In 1865, he returned to the United States and studied at Boston City Hospital. He was a Harvard Medical School student in the summer of 1866, and during the 1866-1867 winter session. In 1869, he graduated from Harvard Medical School. His thesis was on puerperal fever, a reference to bacterial infections that women may get following childbirth or miscarriage. He and Thomas Graham Dorsey were the first African American physicians to graduate from Harvard Medical School.

As part of his medical education, he spent time as an observer and student at hospitals and institutions in England and France.

==Career==
After graduating from Harvard, Howard first practiced medicine in Charleston, South Carolina. He later moved to Philadelphia, Pennsylvania. He was a throat specialist. In 1870, he treated patients in Philadelphia during the global smallpox epidemic. Records indicate that he had a “zero patient mortality rate” during the epidemic.

In 1895, he was part of the “Founding Fathers” of the Frederick Douglass Memorial Hospital and Training School, the first hospital for black patients and doctors in Philadelphia. He was part of the first staff of physicians and the first chairman. He was also a lecturer and chairman of the Nurses' Training School that was part of the hospital.

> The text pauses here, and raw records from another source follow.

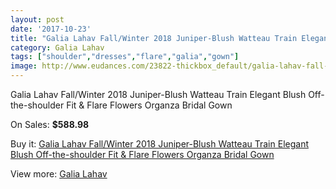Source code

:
 ```yaml
---
layout: post
date: '2017-10-23'
title: "Galia Lahav Fall/Winter 2018 Juniper-Blush Watteau Train Elegant Blush Off-the-shoulder Fit & Flare Flowers Organza Bridal Gown"
category: Galia Lahav
tags: ["shoulder","dresses","flare","galia","gown"]
image: http://www.eudances.com/23822-thickbox_default/galia-lahav-fall-winter-2018-juniper-blush-watteau-train-elegant-blush-off-the-shoulder-fit-flare-flowers-organza-bridal-gown.jpg
---
```

Galia Lahav Fall/Winter 2018 Juniper-Blush Watteau Train Elegant Blush Off-the-shoulder Fit & Flare Flowers Organza Bridal Gown

On Sales: **$588.98**
<a href="https://www.eudances.com/en/galia-lahav/7918-galia-lahav-fall-winter-2018-juniper-blush-watteau-train-elegant-blush-off-the-shoulder-fit-flare-flowers-organza-bridal-gown.html"><amp-img layout="responsive" width="600" height="600" src="//www.eudances.com/23822-thickbox_default/galia-lahav-fall-winter-2018-juniper-blush-watteau-train-elegant-blush-off-the-shoulder-fit-flare-flowers-organza-bridal-gown.jpg" alt="Galia Lahav Fall/Winter 2018 Juniper-Blush Watteau Train Elegant Blush Off-the-shoulder Fit & Flare Flowers Organza Bridal Gown 0" /></a>
<a href="https://www.eudances.com/en/galia-lahav/7918-galia-lahav-fall-winter-2018-juniper-blush-watteau-train-elegant-blush-off-the-shoulder-fit-flare-flowers-organza-bridal-gown.html"><amp-img layout="responsive" width="600" height="600" src="//www.eudances.com/23823-thickbox_default/galia-lahav-fall-winter-2018-juniper-blush-watteau-train-elegant-blush-off-the-shoulder-fit-flare-flowers-organza-bridal-gown.jpg" alt="Galia Lahav Fall/Winter 2018 Juniper-Blush Watteau Train Elegant Blush Off-the-shoulder Fit & Flare Flowers Organza Bridal Gown 1" /></a>

Buy it: [Galia Lahav Fall/Winter 2018 Juniper-Blush Watteau Train Elegant Blush Off-the-shoulder Fit & Flare Flowers Organza Bridal Gown](https://www.eudances.com/en/galia-lahav/7918-galia-lahav-fall-winter-2018-juniper-blush-watteau-train-elegant-blush-off-the-shoulder-fit-flare-flowers-organza-bridal-gown.html "Galia Lahav Fall/Winter 2018 Juniper-Blush Watteau Train Elegant Blush Off-the-shoulder Fit & Flare Flowers Organza Bridal Gown")

View more: [Galia Lahav](https://www.eudances.com/en/119-galia-lahav "Galia Lahav")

Between 1905 and 1907, he worked with a group of fellow physicians to establish Mercy Hospital, the second black-managed medical institution in Philadelphia. In 1948, Douglass and Mercy merged to become the Mercy-Douglass Hospital. The hospital closed in 1973.

He was one of eight black men commissioned into the United Medical Corps and served with the 12th Infantry Regiment in Pennsylvania, rising to the ranks of major and surgeon general.

==Community==

In 1888, Howard was elected a member of the Philadelphia Board of Education (Public School Board of the Seventh Ward) for eleven years.

In 1904, he was of the first four members of Sigma Pi Phi, the first and oldest black Greek fraternity in the United States. Sigma Pi Phi, also known as “The Boule”, is a graduate-level and professional fraternity and does not have college chapters.

He was a president and member of the Citizens Republican Club.

He was a multiple level Mason, and the first Master of Alban Lodge No. 57 (now St. Alban Lodge No.35), Prince Hall Masons.

He was a member of the Philadelphia County Medical Society, the Pennsylvania State Medical Society, and the American Medical Association.

==Personal==
Howard never married. He was a Vestryman and later Warden of the African Episcopal Church of St. Thomas in Philadelphia.

Howard died of diabetes on May 10, 1912, in his home in Philadelphia. He is buried with his sisters in Eden Cemetery in Collingdale, Pennsylvania.

==Legacy==
- Harvard Medical School hosts annually the Howard, Dorsey, Still Lecture and Diversity Awards in recognition of the school's first three black graduates.
- Howard’s diaries are part of the DeGrasse-Howard papers collection at the Massachusetts Historical Society.